Kendall Jenner lo ha indossato più volte in versione shearling oversize, abbinato a denim dritto, maglie neutre e scarpe essenziali, trasformandolo in un manifesto di coolness urbana. Bella Hadid lo ha reinterpretato in chiave anni Settanta, tra volumi importanti e accessori minimali. Hailey Bieber lo ha eletto a capospalla quotidiano, dimostrando come il montone possa funzionare perfettamente anche nella vita cittadina, con una cura quasi maniacale dei dettagli.
Accanto a loro, Sydney Sweeney lo ha portato con un’attitudine più femminile e sensuale, giocando su contrasti tra shearling robusto e silhouette pulite. Natalia Vodianova ne ha scelto versioni essenziali e senza tempo, confermando l’anima sofisticata e consapevole del capo. Elizabeth Jagger lo ha inserito in look dal sapore vintage e rock, mentre Elsa Hosk continua a proporlo in chiave scandinava, pulita e funzionale, tra layering impeccabili e palette naturali. Segno che il montone non è una semplice tendenza stagionale, ma un capospalla trasversale, capace di attraversare stili, generazioni e immaginari.
Nelle versioni corte, ispirate ai modelli aviator, funziona al meglio quando viene accostato a capi essenziali e ben costruiti: un paio di jeans dritti o leggermente flare, pantaloni neri, una t-shirt o un dolcevita sottile in lana, magari infilato nei pantaloni, e scarpe pulite come stivaletti in pelle liscia, anfibi minimali o mocassini chunky. L’insieme deve sembrare semplice, quasi spontaneo, ma ogni elemento è scelto per non rubare la scena al montone.

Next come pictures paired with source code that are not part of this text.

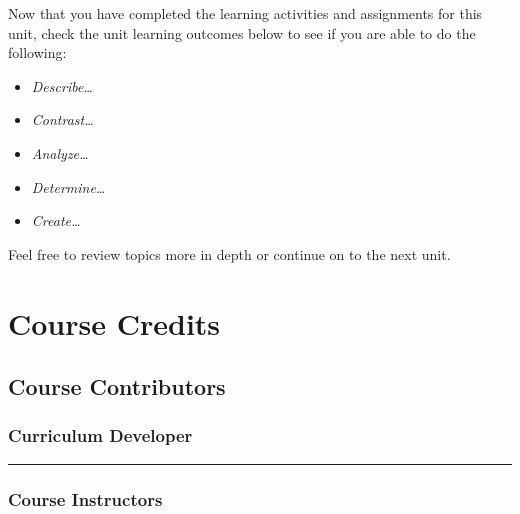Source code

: \documentclass[
]{book}
\providecommand{\tightlist}{%
  \setlength{\itemsep}{0pt}\setlength{\parskip}{0pt}}
\begin{document}
\begin{progress}
Now that you have completed the learning activities and assignments for this unit, check the unit learning outcomes below to see if you are able to do the following:

\begin{itemize}
\tightlist
\item
  \emph{Describe\ldots{}}\\
\item
  \emph{Contrast\ldots{}}\\
\item
  \emph{Analyze\ldots{}}\\
\item
  \emph{Determine\ldots{}}\\
\item
  \emph{Create\ldots{}}
\end{itemize}

Feel free to review topics more in depth or continue on to the next unit.
\end{progress}

\hypertarget{course-credits}{%
\chapter*{Course Credits}\label{course-credits}}

\hypertarget{course-contributors}{%
\section*{Course Contributors}\label{course-contributors}}

\hypertarget{curriculum-developer}{%
\subsection*{Curriculum Developer}\label{curriculum-developer}}

\begin{center}\rule{0.5\linewidth}{0.5pt}\end{center}

\hypertarget{course-instructors}{%
\subsection*{Course Instructors}\label{course-instructors}}
\end{document}
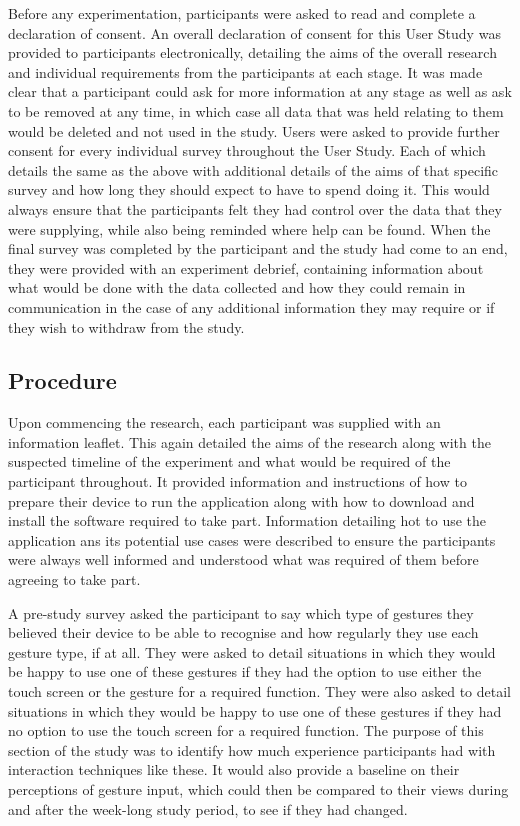 \documentclass{l4proj}
\begin{document}
Before any experimentation, participants were asked to read and complete a declaration of consent. An overall declaration of consent for this User Study was provided to participants electronically, detailing the aims of the overall research and individual requirements from the participants at each stage. It was made clear that a participant could ask for more information at any stage as well as ask to be removed at any time, in which case all data that was held relating to them would be deleted and not used in the study. Users were asked to provide further consent for every individual survey throughout the User Study. Each of which details the same as the above with additional details of the aims of that specific survey and how long they should expect to have to spend doing it. This would always ensure that the participants felt they had control over the data that they were supplying, while also being reminded where help can be found. When the final survey was completed by the participant and the study had come to an end, they were provided with an experiment debrief, containing information about what would be done with the data collected and how they could remain in communication in the case of any additional information they may require or if they wish to withdraw from the study.

\subsection{Procedure}

Upon commencing the research, each participant was supplied with an information leaflet. This again detailed the aims of the research along with the suspected timeline of the experiment and what would be required of the participant throughout. It provided information and instructions of how to prepare their device to run the application along with how to download and install the software required to take part. Information detailing hot to use the application ans its potential use cases were described to ensure the participants were always well informed and understood what was required of them before agreeing to take part.

A pre-study survey asked the participant to say which type of gestures they believed their device to be able to recognise and how regularly they use each gesture type, if at all. They were asked to detail situations in which they would be happy to use one of these gestures if they had the option to use either the touch screen or the gesture for a required function. They were also asked to detail situations in which they would be happy to use one of these gestures if they had no option to use the touch screen for a required function. The purpose of this section of the study was to identify how much experience participants had with interaction techniques like these. It would also provide a baseline on their perceptions of gesture input, which could then be compared to their views during and after the week-long study period, to see if they had changed.
\end{document}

Quando il montone si allunga e diventa più strutturato, il linguaggio cambia. Qui può sostituire il cappotto classico e accompagnare outfit più eleganti senza sforzo. Sta benissimo sopra a jeans e pantaloni sartoriali a vita alta, in lana o flanella, con una camicia pulita o una maglia fine girocollo. Ai piedi funzionano ankle boots affilati, stivaletti con tacco medio o stringate maschili. Le palette restano sobrie – nero, grigio, crema, marrone – e il gioco delle proporzioni diventa centrale: linee dritte, volumi controllati, nessun dettaglio superfluo. Il risultato è un’eleganza rilassata, contemporanea, lontana da qualsiasi rigidità formale.
Sul fronte femminile, il montone dà il meglio di sé quando viene bilanciato con capi più asciutti sotto: una gonna mini o midi in pelle o lana, un abito in maglia aderente, leggings strutturati o pantaloni slim. Completano il look stivali al ginocchio, cuissardes o stivaletti netti. È un contrasto studiato, che rende il montone più urbano, trasformandolo in una vera dichiarazione di stile.
In un panorama moda sempre più veloce, il montone in pelle shearling resta una certezza. Non rincorre le tendenze: le attraversa. È un investimento di stile che parla di personalità, controllo dell’immagine e amore per i materiali autentici. E forse è proprio questo il motivo per cui, ogni inverno, torna a imporsi con la stessa naturalezza di sempre.